Revive your relationships

“Women Are Scary,” by Melanie Dale (Zondervan, $15.99, available in March). Mean girls grow up and become mean moms. Dale teaches you how to manage mom monsters, while finding, keeping, rekindling and sometimes ending relationships with other women who also happen to be parents.

“Deeper Dating,” by Ken Page (Shambhala, $14.95). Stop playing games and start getting real about finding love. Begin by uncovering your core gifts (what hurts or fills your heart the most?) and use them as your guide to understanding attraction and improving dates. Micro meditation exercises help you actively combat dating challenges while inspiring stories keep you engaged.

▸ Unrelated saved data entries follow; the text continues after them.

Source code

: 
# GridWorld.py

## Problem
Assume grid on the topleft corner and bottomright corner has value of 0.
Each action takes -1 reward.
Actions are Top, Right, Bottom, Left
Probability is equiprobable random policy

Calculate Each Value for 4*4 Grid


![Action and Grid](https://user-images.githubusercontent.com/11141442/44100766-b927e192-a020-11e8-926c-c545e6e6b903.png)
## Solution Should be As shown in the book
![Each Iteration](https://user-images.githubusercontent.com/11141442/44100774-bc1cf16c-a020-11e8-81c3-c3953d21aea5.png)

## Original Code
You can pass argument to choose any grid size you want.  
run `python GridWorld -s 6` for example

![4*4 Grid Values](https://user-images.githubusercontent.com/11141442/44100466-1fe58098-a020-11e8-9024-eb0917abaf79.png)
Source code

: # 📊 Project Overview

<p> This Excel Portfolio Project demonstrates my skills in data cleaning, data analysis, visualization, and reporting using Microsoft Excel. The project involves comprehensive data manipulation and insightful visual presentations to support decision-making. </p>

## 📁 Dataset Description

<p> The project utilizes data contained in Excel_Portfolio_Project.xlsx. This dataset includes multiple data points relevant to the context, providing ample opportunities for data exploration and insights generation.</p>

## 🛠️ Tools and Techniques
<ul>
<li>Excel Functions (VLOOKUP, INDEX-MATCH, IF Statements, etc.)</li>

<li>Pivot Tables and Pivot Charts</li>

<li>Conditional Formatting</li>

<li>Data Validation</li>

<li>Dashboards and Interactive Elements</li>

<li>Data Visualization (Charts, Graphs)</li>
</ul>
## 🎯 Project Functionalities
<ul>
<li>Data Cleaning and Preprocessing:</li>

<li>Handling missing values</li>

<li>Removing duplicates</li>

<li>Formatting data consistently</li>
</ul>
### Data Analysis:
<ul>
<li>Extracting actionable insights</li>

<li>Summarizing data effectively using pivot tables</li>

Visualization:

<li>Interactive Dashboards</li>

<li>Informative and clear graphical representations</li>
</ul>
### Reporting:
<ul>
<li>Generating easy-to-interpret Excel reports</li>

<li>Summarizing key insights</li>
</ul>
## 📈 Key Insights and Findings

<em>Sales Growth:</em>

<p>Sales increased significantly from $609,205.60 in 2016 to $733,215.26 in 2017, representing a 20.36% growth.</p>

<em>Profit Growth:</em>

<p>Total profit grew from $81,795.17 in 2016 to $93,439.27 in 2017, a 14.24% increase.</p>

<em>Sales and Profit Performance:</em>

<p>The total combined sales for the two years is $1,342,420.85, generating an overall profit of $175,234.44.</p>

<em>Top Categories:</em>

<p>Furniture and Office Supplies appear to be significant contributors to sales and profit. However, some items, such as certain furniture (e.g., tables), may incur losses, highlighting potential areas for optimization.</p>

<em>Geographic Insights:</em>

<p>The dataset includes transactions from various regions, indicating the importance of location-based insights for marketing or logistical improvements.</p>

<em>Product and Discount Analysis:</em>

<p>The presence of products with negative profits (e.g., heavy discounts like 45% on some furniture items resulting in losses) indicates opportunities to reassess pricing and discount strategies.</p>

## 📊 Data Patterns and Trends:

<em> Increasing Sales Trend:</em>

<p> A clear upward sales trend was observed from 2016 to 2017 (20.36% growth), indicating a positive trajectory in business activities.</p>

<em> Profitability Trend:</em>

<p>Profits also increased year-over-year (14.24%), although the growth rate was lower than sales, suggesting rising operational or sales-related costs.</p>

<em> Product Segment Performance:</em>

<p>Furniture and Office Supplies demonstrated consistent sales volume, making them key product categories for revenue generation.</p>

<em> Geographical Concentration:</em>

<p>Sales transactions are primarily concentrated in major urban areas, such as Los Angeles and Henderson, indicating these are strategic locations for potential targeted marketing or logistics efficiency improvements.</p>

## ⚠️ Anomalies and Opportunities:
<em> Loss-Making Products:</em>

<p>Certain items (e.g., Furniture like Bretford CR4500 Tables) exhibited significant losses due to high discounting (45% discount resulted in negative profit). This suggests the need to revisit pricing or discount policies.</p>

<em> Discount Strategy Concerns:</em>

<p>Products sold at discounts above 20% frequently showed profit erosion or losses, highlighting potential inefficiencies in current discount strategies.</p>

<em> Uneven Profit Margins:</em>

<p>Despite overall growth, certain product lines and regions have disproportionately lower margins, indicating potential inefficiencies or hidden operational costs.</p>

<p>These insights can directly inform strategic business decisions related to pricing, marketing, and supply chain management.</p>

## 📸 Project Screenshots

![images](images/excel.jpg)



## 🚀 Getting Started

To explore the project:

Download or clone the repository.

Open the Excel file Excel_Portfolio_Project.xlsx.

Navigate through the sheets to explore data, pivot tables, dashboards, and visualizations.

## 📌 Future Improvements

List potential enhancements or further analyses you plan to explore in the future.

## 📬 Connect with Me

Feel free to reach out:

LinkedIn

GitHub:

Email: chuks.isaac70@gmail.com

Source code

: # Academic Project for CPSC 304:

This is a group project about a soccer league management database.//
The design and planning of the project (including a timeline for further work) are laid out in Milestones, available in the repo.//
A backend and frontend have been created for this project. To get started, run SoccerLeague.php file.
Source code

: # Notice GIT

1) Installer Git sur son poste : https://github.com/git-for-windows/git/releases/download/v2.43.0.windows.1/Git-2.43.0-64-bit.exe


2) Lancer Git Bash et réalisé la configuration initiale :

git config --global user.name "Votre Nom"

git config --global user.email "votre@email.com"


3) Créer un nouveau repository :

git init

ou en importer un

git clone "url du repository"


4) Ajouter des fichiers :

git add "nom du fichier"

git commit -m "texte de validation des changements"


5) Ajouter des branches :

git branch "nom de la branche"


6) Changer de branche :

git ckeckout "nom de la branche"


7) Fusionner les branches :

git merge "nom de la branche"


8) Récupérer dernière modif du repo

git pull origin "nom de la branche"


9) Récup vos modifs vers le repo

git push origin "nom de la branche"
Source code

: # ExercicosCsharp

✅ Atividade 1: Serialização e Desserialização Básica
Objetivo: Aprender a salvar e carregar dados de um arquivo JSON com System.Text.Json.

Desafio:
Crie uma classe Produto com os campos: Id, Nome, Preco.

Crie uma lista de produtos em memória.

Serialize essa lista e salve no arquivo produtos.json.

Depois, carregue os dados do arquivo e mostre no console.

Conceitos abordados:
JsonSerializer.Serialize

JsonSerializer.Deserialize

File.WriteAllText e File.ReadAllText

“The Boomer Guide to Finding True Love Online,” by Ken Solin (21st Century Lion Books, $12.99). Bye-bye, May-December romance. This is all about boomers connecting with each other — online and in real life. Solin helps boomers navigate the murky digital dating scene with tips on everything from posting the right photo to getting a second date. If you’re over the age of 50 and single, this could be your dating bible.

“The Sweet Spot: How to Find Your Groove at Home and Work,” by Christine Carter (Ballantine Books, $26). Exit the treadmill of modern life with strategies to help you create order, lose mental and physical clutter and learn to accept a certain amount of discomfort on the road to a less-stressful life.